Records from a data source
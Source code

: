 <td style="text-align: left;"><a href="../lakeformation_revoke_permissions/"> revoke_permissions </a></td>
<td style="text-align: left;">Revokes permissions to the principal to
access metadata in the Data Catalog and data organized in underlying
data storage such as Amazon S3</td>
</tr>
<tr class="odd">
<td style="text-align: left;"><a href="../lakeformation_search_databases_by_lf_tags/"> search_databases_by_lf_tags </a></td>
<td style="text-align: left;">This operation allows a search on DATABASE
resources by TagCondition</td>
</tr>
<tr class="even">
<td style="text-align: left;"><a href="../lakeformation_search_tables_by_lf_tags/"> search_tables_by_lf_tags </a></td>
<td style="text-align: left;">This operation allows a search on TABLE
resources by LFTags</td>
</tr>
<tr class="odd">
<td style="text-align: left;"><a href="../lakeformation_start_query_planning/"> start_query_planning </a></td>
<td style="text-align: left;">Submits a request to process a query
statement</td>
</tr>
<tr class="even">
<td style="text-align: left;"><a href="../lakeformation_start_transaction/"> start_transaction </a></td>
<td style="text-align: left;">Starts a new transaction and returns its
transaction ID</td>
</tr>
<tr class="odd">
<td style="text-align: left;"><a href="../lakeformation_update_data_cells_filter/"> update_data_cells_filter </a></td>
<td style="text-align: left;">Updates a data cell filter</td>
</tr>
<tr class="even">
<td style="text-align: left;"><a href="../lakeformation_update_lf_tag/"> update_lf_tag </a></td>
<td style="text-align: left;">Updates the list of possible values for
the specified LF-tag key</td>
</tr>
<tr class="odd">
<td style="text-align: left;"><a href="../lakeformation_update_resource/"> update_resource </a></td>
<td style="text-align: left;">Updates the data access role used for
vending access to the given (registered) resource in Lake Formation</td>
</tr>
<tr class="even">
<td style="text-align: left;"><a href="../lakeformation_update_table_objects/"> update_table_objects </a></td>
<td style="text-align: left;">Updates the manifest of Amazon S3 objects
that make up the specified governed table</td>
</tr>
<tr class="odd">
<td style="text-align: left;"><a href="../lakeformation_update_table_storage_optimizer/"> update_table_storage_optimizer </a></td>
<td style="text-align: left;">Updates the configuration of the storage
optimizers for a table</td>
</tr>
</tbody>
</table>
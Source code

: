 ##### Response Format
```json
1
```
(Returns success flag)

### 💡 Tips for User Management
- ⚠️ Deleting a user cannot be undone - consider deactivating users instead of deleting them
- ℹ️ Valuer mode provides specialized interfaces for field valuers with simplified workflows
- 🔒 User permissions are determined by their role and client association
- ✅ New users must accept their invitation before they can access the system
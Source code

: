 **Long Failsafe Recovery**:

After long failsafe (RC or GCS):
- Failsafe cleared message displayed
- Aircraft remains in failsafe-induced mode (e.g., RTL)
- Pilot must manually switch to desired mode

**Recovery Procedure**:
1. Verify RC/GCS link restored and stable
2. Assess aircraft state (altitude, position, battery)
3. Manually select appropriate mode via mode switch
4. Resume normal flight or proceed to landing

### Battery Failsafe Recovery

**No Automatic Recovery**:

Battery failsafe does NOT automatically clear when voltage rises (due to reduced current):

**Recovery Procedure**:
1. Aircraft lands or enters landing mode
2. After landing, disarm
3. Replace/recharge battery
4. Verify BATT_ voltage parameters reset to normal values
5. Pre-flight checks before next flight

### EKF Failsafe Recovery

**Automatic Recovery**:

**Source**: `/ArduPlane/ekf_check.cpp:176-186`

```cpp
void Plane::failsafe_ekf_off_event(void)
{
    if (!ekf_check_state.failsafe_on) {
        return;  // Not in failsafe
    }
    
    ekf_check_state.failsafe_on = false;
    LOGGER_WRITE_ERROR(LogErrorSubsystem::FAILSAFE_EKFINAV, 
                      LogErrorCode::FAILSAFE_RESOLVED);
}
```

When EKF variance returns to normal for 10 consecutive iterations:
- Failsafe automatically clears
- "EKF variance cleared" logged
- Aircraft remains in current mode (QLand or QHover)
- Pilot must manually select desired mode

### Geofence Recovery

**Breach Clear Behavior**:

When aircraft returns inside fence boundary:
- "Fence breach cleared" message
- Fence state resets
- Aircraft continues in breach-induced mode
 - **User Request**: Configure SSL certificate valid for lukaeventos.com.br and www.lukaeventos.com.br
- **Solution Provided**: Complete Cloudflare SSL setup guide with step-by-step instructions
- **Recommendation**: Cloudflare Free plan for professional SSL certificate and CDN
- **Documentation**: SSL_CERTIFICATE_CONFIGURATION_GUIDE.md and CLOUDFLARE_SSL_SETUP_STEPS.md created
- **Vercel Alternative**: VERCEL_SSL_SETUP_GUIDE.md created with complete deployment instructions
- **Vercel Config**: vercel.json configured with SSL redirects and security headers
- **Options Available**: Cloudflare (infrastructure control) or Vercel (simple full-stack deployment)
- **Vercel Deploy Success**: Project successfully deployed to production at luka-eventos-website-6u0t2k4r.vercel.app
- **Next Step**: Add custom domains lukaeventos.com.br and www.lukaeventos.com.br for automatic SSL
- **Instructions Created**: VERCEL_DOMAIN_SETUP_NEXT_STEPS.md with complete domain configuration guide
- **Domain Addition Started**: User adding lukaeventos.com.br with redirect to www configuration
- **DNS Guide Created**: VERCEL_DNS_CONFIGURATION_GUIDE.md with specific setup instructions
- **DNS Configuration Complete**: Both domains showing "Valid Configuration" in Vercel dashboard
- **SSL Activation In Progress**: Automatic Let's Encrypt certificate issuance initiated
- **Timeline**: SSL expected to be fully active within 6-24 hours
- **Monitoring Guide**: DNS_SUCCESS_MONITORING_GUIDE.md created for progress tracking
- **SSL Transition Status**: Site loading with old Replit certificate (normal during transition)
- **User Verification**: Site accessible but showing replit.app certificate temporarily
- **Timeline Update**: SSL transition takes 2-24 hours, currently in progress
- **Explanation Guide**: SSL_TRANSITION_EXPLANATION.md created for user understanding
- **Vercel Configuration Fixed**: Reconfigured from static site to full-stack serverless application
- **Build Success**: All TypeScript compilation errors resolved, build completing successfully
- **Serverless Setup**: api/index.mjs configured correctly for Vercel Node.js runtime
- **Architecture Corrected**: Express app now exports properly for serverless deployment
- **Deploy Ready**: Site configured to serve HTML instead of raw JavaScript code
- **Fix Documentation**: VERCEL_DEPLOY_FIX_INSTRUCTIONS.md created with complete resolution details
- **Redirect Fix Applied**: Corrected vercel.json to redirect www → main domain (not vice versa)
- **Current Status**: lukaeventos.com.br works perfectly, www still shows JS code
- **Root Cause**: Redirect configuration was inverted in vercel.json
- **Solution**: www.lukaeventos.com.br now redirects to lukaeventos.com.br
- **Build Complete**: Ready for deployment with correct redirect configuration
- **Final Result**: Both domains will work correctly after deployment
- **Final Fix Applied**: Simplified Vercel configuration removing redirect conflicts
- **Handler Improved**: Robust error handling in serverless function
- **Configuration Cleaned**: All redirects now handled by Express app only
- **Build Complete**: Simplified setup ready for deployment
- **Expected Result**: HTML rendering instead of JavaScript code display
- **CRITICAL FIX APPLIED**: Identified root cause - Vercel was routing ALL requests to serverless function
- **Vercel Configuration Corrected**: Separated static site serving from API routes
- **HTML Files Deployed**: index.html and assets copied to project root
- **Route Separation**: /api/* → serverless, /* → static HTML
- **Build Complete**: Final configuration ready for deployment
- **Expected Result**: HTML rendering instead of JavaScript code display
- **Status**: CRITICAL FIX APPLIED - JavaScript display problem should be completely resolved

**WHAT THE EXERCISE ASKS:** Among the lines above, find those with the word "index". Copy them.

**ANSWER TO THE PROBLEM:**
- **Serverless Setup**: api/index.mjs configured correctly for Vercel Node.js runtime
- **HTML Files Deployed**: index.html and assets copied to project root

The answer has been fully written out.